GlueのDynamicFrameでS3へファイル書き出す時はCSVやJSONよりParquetが早い

DynamicFrameを使った開発をしていたら、大した処理していないのに、想像以上に時間がかかるなと思って調べていたら、JSONの書き出しが時間かかっていました。

タイトルの通り、JSONやCSVでのS3出力と比較してParquetでの出力は凄い早いというお話です。処理全体に影響するくらいの差が出ました。

利用するデータ
処理内容
結果

利用するデータ

AWSから提供されているParquet形式のELBログです。

$ aws s3 ls s3://athena-examples-us-east-1/elb/parquet/year=2015/month=1/ --recursive --summarize --human-readable
#--- 省略
2017-02-16 09:43:27  370.4 MiB elb/parquet/year=2015/month=1/day=8/part-r-00157-e764ec48-9e47-4c2c-8d00-68b3a8534cc2.snappy.parquet
2017-02-16 09:43:34  359.4 MiB elb/parquet/year=2015/month=1/day=9/part-r-00013-e764ec48-9e47-4c2c-8d00-68b3a8534cc2.snappy.parquet

Total Objects: 31
   Total Size: 11.0 GiB

処理内容

何もしないです、上記のデータをカタログ使って読み込んで、そのままS3にパーティション保持して出力しています。

Parquet -> JSON

datasource0 = glueContext.create_dynamic_frame.from_catalog(
    database = "elbsample", 
    table_name = "elb_parquet", 
    push_down_predicate = "year='2015' and month='01'", 
    transformation_ctx = "datasource0"
)

datasink1 = glueContext.write_dynamic_frame.from_options(
    frame = datasource0,
    connection_type = "s3", 
    connection_options = {
        "path": "s3://mybucket/elb/json",
        "partitionKeys": ['year','month','day']
    }, 
    format = "json", 
    transformation_ctx = "datasink1"
)

Parquet -> JSON(Gzip)

datasink1 = glueContext.write_dynamic_frame.from_options(
    frame = datasource0,
    connection_type = "s3", 
    connection_options = {
        "path": "s3://mybucket/elb/jsongzip",
         "compression": "gzip",
        "partitionKeys": ['year','month','day']
    }, 
    format = "json", 
    transformation_ctx = "datasink1"
)

Parquet -> CSV(Gzip)

datasink2 = glueContext.write_dynamic_frame.from_options(
    frame = datasource0, connection_type = "s3", 
    connection_options = {
        "path": "s3://otomo-glue-test-us-east-1/elb/csvgzip",
        "compression": "gzip",
        "partitionKeys": ['year','month','day']
    }, 
    format = "csv", 
    transformation_ctx = "datasink2"
    )

Parquet -> Parquet

datasink1 = glueContext.write_dynamic_frame.from_options(
    frame = datasource0,
    connection_type = "s3", 
    connection_options = {
        "path": "s3://mybucket/elb/parquet",
         "compression": "gzip",
        "partitionKeys": ['year','month','day']
    }, 
    format = "csv", 
    transformation_ctx = "datasink1"
)

他にも

JSON(gzip) -> ParquetやCSV(gzip) -> Parquetなどの変換も比較のため行いました。上で出力したJSONからParquetへの変換も比較のため行いました。Parquet-> Parquetより時間がかかってました。後は以下の記事見ると読み込みにも差がでるらしいのですが、Parquetの方が遅そうにも見えるし。スキーマの解決が必要だからとかなのかなと想像。でも、それでもJSONやCSVに書き出すよりは圧倒的に早い。
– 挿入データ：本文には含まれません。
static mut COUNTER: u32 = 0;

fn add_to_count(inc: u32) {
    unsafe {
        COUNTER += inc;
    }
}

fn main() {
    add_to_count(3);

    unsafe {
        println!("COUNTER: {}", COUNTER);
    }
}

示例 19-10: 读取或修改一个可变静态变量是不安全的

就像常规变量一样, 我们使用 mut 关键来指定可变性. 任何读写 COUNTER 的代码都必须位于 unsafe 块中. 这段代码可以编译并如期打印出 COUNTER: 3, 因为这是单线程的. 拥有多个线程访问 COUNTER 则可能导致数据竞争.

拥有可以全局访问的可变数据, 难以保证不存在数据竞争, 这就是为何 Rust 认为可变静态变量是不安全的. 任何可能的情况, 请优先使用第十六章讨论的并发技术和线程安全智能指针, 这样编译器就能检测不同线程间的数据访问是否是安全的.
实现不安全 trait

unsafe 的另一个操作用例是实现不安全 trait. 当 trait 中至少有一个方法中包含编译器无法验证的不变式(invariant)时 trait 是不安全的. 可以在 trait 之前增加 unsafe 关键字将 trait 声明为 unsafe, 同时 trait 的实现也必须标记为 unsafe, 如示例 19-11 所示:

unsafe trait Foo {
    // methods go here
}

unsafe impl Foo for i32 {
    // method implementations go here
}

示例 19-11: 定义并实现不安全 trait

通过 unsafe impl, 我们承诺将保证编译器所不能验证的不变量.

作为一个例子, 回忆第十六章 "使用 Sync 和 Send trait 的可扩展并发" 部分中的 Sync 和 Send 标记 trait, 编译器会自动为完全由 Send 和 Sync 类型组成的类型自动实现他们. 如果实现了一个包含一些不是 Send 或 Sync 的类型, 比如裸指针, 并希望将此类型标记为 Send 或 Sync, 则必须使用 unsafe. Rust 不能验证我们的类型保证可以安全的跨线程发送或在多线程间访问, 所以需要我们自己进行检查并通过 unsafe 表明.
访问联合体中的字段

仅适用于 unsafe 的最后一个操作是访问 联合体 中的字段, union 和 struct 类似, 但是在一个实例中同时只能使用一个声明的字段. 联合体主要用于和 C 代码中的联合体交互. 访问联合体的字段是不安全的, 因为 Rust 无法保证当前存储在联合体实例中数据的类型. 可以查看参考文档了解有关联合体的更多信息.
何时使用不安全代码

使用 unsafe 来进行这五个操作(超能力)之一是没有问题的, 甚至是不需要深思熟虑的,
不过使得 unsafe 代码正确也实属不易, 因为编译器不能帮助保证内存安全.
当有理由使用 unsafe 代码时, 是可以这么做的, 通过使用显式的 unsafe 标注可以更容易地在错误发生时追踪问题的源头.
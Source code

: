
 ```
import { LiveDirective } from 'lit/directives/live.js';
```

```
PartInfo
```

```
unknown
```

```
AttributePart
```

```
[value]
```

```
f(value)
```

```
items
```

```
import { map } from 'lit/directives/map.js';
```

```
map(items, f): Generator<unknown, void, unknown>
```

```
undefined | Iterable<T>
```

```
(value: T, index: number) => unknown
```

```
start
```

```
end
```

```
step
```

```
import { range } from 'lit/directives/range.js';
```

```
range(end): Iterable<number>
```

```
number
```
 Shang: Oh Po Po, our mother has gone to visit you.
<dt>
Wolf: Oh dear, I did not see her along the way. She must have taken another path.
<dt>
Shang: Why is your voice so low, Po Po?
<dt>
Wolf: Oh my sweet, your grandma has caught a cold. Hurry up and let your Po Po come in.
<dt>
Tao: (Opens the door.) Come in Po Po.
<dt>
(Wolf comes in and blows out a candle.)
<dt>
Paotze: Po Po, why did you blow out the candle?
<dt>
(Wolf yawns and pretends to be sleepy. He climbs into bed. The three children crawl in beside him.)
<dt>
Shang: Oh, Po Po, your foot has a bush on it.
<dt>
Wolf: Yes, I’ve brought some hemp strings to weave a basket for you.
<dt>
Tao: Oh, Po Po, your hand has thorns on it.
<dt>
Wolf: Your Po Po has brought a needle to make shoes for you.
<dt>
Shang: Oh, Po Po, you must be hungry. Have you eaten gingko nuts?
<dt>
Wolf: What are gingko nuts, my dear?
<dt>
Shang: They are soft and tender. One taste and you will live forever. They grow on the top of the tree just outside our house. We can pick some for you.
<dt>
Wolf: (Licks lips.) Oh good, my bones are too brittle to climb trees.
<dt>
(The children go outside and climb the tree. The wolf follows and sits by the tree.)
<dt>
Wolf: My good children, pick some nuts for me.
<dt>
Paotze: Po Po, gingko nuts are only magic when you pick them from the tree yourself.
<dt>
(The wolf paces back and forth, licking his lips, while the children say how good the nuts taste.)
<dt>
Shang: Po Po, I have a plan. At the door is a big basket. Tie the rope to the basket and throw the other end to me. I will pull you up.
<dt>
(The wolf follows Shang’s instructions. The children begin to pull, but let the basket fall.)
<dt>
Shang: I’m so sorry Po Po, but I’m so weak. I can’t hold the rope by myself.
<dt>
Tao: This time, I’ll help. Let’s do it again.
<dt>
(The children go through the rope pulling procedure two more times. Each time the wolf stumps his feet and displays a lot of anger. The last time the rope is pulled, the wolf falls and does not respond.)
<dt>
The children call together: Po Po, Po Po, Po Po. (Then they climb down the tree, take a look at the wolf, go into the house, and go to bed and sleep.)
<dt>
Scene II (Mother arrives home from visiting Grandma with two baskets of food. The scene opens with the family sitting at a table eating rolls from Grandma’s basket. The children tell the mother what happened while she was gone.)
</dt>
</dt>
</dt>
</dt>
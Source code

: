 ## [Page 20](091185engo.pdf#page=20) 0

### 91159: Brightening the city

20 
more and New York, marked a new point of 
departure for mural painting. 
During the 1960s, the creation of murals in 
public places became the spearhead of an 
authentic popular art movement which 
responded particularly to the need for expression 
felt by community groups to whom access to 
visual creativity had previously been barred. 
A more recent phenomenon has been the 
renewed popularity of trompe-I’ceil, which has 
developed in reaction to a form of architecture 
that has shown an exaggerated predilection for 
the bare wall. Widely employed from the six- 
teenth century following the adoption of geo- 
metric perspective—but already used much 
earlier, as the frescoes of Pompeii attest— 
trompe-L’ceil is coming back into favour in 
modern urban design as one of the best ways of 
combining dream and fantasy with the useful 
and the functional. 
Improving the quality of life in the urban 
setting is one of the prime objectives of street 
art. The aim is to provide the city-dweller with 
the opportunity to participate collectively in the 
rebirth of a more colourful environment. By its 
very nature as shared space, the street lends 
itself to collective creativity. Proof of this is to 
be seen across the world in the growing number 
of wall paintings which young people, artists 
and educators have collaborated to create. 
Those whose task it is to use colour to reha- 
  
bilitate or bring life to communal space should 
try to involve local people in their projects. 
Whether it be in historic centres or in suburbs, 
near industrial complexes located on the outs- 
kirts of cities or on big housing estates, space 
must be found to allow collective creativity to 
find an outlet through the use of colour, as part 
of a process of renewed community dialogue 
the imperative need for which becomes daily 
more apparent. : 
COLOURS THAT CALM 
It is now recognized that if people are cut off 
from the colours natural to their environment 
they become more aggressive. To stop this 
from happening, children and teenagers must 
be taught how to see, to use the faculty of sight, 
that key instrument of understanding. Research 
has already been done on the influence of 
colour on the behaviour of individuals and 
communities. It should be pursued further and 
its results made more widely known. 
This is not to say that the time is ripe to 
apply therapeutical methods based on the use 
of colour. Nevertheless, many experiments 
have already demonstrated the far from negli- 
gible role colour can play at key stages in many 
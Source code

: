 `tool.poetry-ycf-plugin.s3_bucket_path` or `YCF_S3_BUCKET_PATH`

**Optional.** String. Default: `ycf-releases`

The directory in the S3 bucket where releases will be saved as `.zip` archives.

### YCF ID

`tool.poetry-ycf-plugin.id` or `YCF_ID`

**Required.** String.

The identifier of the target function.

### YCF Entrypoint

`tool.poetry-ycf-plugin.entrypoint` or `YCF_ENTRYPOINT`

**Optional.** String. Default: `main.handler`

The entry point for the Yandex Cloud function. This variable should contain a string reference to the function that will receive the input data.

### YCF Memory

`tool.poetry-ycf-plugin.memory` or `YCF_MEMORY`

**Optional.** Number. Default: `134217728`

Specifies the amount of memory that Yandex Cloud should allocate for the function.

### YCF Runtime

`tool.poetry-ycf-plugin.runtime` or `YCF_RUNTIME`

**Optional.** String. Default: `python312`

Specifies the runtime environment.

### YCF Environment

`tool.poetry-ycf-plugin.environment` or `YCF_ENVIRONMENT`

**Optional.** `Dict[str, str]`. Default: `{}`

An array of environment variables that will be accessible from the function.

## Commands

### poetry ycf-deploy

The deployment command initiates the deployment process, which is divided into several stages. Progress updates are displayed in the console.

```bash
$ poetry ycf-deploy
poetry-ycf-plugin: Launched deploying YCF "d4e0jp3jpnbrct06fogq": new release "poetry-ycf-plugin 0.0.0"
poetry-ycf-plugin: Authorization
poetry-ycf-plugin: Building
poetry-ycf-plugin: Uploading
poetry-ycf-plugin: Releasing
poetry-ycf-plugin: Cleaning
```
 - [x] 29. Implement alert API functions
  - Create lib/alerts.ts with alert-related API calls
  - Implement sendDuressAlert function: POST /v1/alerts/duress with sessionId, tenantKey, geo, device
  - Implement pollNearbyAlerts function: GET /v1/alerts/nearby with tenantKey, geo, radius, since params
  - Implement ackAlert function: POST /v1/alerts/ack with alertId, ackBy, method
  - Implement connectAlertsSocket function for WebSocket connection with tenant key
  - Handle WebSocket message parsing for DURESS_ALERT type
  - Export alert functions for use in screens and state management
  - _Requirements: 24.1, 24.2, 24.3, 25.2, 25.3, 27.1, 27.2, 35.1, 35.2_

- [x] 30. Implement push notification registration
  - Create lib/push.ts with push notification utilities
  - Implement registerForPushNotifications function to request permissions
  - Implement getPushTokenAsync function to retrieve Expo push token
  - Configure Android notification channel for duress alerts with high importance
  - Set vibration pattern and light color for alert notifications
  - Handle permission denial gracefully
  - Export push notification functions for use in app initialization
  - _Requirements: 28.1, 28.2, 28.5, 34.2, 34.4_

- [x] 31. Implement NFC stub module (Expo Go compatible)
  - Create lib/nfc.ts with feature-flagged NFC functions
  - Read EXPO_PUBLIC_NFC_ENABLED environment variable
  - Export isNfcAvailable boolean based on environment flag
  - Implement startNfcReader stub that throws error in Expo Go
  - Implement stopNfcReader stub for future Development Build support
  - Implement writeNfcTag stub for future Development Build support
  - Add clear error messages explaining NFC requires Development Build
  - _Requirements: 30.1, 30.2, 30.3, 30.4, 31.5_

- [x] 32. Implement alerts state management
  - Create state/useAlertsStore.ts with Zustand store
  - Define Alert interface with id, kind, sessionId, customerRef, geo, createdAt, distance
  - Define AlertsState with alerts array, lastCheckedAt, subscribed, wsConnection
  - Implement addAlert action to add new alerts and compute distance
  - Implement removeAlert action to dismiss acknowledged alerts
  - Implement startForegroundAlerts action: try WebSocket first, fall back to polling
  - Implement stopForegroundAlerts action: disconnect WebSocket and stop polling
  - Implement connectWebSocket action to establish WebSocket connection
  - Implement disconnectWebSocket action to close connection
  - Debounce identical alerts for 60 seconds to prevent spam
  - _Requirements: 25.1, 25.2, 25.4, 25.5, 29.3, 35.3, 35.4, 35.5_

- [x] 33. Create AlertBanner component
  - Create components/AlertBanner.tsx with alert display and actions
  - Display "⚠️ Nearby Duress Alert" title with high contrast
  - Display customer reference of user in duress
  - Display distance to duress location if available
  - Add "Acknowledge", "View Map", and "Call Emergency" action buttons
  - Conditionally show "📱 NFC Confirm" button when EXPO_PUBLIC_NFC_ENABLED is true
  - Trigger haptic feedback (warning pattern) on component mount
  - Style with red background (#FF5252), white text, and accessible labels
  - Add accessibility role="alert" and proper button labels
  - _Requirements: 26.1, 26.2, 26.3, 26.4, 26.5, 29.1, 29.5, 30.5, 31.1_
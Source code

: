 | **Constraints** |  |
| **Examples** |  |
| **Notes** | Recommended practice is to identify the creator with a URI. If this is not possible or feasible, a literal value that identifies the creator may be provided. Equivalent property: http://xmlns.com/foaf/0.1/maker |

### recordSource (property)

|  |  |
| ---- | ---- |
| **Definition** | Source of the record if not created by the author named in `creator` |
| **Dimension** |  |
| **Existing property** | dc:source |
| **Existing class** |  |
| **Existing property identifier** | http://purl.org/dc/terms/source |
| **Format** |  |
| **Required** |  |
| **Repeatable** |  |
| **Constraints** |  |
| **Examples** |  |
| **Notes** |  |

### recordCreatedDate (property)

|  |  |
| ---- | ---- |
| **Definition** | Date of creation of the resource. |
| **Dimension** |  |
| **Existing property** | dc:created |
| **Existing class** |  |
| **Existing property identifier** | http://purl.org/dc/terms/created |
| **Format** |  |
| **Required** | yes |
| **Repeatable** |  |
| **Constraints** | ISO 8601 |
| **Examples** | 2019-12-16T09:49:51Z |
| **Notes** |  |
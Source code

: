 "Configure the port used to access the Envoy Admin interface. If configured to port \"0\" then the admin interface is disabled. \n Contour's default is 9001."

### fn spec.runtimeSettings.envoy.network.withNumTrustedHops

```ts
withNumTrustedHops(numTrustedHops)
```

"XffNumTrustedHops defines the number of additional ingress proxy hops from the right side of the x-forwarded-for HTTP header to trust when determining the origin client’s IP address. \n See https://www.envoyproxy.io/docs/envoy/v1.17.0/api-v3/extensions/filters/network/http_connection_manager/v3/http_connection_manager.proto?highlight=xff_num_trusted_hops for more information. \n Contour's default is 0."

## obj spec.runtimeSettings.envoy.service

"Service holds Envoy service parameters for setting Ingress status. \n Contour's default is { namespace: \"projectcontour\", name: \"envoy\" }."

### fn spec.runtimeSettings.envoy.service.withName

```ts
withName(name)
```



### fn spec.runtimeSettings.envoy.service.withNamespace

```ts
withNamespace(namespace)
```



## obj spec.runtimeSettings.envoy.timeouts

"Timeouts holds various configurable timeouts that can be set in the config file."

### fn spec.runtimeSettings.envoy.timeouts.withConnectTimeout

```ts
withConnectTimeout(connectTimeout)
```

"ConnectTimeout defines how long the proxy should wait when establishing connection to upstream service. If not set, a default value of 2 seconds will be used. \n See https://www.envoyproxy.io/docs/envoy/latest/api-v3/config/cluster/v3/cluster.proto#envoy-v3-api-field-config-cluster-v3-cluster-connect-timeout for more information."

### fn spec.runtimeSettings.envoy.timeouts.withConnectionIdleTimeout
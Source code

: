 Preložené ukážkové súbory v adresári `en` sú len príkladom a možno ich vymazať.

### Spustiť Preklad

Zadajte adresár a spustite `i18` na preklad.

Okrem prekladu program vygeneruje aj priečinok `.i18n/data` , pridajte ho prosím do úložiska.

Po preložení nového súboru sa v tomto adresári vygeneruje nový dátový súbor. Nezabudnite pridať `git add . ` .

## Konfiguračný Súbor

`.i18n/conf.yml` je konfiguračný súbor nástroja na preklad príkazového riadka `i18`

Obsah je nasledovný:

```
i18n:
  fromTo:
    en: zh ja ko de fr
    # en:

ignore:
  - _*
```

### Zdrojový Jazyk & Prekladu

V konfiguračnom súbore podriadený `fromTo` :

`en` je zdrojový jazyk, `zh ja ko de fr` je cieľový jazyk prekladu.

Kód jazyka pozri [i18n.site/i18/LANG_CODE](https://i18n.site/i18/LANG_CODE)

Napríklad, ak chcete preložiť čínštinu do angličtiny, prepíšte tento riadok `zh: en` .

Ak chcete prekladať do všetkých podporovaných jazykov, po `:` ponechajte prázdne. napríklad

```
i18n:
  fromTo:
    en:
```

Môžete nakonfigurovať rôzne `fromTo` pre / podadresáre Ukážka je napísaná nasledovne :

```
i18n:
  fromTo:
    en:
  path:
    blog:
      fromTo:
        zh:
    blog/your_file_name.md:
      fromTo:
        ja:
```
future-architect.github.io

結果

変換	出力サイズ	所要時間
Parquet -> JSON(Gzip)	16.2GB(93Objs)	50分
Parquet -> JSON	191.6GB(93Objs)	49分
Parquet -> CSV(Gzip)	13.3GB(93Objs)	45分
CSV(Gzip)-> JSON(Gzip)	16.2GB(93Objs)	53分
Parquet-> Parquet	11.1GB(126Objs)	14分
JSON(Gzip)-> Parquet	11.1GB(126Objs)	7分
CSV(Gzip)-> Parquet	11.1GB(126Objs)	13分